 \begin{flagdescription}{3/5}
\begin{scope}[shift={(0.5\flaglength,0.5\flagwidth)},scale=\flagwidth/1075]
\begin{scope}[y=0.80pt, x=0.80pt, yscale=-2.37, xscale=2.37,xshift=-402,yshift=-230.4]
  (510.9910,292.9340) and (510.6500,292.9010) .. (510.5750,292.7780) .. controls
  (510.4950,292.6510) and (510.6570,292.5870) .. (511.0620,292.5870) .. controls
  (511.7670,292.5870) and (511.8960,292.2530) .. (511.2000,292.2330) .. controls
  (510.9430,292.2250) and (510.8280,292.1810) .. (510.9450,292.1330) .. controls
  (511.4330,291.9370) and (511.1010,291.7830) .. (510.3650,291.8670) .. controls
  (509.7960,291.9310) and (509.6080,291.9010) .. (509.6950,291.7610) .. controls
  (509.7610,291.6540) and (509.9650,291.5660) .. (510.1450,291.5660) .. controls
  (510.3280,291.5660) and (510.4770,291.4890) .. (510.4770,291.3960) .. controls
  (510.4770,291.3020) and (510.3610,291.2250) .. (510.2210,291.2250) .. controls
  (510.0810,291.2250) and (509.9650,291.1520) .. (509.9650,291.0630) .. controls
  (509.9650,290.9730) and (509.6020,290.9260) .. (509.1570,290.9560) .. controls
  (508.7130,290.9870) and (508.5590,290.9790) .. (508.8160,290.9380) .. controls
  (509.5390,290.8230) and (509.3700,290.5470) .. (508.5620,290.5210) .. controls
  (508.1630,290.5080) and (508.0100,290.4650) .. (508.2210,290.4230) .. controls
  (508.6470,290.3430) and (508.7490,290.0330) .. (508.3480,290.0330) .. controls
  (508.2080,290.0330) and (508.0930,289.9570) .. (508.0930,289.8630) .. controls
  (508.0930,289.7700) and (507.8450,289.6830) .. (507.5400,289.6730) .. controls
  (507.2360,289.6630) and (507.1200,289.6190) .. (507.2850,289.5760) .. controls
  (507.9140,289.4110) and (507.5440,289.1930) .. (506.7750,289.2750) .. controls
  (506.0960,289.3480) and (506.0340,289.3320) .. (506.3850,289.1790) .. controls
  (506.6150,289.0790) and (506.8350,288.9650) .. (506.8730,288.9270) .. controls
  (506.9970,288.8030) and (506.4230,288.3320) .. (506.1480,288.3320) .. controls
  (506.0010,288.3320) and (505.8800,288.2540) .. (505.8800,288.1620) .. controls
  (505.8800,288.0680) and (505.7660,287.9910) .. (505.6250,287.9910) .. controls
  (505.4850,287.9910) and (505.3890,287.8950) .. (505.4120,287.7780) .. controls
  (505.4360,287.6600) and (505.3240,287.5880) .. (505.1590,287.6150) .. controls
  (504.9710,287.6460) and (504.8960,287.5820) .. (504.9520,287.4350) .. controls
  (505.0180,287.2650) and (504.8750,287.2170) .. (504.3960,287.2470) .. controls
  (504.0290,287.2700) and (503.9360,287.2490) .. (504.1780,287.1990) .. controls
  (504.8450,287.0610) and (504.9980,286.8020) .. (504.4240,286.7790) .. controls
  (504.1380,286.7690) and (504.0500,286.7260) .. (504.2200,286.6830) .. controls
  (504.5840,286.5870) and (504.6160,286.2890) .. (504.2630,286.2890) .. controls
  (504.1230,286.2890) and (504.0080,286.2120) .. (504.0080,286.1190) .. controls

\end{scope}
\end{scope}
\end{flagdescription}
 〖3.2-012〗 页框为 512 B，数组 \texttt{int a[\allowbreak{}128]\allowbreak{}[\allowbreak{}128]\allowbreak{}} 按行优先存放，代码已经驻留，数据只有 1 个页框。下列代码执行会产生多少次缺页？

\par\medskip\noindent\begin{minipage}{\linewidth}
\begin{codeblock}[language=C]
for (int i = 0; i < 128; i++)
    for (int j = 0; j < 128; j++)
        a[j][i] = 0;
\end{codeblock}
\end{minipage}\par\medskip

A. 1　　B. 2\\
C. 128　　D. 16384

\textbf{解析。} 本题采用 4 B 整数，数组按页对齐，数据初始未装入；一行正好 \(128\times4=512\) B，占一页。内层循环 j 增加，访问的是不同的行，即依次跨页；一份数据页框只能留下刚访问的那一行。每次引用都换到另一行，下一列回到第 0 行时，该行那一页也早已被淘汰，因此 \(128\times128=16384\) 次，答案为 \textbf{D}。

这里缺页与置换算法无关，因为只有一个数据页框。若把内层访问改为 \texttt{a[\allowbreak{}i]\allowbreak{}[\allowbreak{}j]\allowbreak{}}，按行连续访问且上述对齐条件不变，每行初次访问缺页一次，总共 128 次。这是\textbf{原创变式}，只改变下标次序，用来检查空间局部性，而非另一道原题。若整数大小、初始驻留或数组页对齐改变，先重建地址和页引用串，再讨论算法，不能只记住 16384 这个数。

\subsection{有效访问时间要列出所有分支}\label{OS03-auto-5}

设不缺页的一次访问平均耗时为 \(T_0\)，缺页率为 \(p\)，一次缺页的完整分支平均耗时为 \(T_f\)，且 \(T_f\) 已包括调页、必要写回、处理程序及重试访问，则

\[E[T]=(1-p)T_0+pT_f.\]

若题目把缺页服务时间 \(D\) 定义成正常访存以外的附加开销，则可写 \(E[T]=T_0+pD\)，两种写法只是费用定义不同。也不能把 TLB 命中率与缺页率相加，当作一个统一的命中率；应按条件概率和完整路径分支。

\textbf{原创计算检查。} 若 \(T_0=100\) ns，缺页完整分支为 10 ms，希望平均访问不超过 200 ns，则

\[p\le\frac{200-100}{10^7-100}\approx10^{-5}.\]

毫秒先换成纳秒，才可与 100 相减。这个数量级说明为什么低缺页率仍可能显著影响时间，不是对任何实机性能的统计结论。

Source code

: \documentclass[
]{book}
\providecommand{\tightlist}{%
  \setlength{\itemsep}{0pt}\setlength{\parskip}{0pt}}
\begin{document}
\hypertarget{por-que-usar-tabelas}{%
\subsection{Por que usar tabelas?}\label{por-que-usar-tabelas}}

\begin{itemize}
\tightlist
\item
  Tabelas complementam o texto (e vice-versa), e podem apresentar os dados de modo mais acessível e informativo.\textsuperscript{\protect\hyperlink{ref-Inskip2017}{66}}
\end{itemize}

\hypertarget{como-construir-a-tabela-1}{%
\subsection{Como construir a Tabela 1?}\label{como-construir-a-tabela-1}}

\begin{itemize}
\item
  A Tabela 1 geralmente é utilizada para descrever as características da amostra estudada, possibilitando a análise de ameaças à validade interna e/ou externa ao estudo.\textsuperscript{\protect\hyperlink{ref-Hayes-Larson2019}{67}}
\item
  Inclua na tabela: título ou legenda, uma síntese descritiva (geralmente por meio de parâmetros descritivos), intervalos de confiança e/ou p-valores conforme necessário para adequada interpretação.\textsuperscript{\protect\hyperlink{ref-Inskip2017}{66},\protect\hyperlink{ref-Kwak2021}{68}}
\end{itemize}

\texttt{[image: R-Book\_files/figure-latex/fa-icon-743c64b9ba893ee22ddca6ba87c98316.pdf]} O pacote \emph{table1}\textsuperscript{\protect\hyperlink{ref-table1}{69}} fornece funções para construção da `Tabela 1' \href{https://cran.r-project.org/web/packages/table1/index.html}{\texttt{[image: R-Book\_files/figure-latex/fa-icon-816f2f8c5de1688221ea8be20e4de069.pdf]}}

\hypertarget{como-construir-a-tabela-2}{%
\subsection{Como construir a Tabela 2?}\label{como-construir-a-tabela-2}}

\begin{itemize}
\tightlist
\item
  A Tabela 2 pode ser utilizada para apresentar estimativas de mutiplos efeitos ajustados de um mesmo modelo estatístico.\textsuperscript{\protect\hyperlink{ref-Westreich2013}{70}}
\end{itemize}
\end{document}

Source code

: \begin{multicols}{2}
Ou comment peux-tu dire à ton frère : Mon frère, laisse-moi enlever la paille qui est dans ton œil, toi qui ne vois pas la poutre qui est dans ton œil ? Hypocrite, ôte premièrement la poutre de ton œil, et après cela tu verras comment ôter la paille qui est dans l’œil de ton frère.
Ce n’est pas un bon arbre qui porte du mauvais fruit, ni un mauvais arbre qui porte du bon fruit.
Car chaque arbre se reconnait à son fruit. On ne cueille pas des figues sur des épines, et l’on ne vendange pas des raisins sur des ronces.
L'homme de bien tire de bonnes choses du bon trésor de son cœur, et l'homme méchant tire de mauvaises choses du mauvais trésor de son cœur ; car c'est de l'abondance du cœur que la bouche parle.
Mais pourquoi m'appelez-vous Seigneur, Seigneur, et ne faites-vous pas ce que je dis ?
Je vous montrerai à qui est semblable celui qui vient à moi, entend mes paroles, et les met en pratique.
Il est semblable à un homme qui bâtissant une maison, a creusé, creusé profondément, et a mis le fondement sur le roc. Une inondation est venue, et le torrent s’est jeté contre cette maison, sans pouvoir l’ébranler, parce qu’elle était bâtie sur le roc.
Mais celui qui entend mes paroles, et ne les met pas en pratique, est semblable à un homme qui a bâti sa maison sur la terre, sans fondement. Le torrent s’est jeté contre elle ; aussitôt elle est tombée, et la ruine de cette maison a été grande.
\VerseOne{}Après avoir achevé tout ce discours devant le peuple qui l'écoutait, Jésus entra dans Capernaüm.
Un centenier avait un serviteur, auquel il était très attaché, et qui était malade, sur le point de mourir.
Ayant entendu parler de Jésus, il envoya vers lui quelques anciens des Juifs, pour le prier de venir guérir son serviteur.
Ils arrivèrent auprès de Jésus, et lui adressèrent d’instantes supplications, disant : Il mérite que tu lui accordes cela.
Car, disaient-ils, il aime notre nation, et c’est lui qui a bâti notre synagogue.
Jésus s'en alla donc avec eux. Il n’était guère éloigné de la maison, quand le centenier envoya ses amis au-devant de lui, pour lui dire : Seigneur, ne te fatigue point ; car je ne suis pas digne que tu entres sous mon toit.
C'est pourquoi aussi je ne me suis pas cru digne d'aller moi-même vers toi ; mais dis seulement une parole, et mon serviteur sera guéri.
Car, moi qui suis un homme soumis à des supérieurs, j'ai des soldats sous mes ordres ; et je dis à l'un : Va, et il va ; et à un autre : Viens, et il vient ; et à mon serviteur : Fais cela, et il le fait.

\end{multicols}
========================================================================
**PROBLEM DESCRIPTION**:
Count every line in the listing where the string "devant" occurs. Give the total alone.

**ANSWER TO THIS TASK**:
2